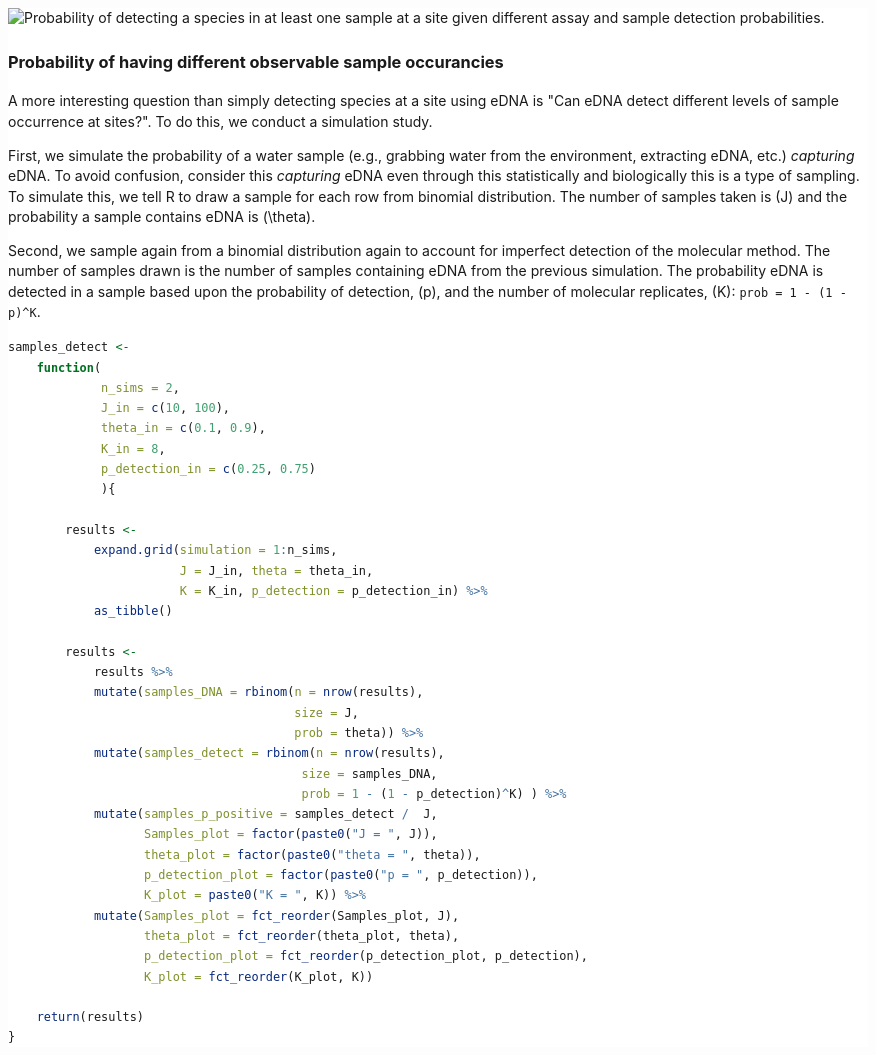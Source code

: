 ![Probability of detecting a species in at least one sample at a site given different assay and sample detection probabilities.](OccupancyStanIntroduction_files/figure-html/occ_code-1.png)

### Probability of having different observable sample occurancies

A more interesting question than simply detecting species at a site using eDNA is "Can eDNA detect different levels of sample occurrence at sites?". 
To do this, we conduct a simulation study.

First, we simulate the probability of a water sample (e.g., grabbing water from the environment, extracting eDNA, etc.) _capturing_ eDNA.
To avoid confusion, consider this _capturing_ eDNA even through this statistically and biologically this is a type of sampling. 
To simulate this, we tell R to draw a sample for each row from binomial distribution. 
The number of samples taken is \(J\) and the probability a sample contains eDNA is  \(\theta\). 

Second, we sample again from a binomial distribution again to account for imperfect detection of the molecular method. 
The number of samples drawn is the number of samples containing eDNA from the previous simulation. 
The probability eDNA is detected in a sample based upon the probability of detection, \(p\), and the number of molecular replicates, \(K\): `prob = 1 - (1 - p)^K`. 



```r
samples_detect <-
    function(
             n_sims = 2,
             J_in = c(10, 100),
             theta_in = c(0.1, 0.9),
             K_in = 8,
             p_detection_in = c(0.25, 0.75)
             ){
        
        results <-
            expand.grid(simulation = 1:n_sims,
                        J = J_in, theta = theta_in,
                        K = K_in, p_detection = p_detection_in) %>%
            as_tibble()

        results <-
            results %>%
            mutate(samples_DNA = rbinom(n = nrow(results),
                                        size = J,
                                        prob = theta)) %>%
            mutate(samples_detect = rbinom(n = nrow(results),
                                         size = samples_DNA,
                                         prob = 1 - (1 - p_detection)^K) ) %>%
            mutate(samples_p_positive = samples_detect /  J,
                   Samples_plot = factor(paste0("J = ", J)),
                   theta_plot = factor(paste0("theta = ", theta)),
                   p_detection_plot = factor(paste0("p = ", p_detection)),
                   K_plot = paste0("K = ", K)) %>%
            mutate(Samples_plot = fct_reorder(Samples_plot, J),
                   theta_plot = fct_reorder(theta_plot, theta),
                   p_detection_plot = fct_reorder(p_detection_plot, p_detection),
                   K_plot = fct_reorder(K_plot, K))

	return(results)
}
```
^^^^
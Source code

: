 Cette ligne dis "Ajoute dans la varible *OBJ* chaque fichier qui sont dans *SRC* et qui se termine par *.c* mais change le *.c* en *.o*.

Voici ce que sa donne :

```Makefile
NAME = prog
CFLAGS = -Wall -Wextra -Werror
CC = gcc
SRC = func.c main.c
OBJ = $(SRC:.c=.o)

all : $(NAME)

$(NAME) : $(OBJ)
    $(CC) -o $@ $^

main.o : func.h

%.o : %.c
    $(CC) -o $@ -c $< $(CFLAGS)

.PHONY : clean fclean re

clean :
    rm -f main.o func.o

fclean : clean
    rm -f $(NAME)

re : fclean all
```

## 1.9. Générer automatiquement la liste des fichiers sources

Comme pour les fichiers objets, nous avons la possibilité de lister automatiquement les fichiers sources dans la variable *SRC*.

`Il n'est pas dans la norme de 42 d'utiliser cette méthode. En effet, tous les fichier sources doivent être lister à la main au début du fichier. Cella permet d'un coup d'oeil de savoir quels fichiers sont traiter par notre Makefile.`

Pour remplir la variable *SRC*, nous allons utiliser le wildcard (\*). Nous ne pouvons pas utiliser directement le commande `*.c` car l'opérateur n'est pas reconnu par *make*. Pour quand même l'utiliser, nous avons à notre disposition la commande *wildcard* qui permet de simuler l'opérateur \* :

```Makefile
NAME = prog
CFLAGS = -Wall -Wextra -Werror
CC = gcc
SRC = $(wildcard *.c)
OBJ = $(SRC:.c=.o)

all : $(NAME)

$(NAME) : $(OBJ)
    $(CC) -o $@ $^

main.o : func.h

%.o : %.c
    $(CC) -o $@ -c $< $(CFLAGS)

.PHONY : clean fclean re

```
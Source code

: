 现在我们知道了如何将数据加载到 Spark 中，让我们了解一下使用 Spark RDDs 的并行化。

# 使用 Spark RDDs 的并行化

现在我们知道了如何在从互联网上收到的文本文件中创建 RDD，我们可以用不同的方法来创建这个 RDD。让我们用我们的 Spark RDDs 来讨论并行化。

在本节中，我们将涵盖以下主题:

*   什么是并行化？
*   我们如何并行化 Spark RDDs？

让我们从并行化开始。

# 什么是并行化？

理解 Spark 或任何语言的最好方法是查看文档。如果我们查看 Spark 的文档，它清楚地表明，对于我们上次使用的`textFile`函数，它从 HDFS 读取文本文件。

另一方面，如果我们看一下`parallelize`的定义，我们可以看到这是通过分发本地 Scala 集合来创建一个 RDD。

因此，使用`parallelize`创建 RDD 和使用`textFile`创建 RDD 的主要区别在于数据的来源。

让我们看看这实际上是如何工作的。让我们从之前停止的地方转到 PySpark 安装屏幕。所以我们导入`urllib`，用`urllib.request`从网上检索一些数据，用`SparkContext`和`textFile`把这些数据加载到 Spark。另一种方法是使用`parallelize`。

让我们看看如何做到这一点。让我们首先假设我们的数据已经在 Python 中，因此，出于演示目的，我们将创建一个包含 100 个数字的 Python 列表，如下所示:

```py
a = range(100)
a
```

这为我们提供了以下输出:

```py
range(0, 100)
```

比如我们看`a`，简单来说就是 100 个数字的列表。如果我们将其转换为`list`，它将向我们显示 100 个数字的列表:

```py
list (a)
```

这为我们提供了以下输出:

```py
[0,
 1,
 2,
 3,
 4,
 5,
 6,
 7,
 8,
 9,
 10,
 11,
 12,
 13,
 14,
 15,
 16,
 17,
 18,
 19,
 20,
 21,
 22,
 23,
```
^^^^
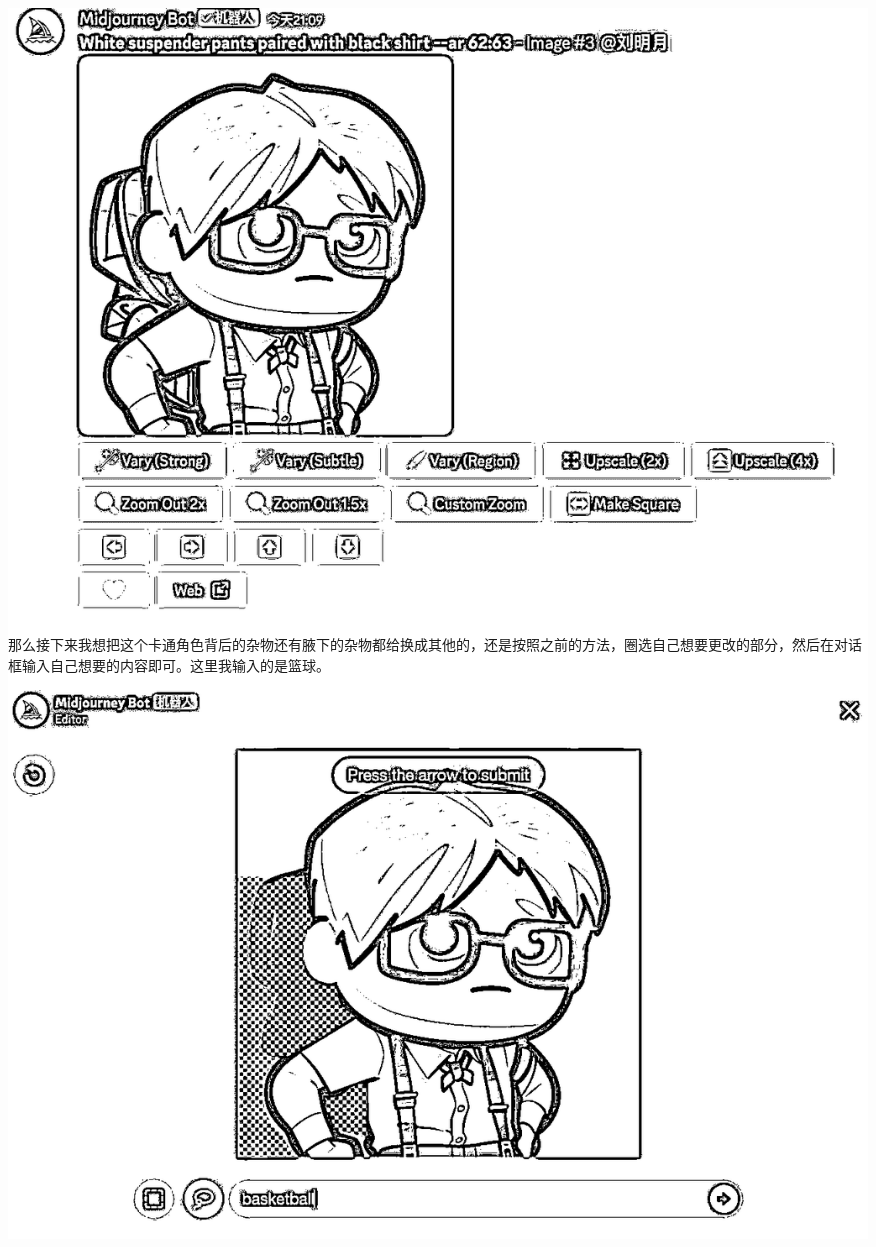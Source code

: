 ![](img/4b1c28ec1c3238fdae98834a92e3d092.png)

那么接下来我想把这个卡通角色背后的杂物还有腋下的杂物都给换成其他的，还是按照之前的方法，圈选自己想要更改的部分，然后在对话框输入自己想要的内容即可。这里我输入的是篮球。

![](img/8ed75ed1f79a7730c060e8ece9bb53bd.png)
^^^^
* [EXERCISE REQUIREMENTS] Count up the lines in the entries above where the word "detecting" appears, and give the figure with nothing added.

* [SOLUTION] 2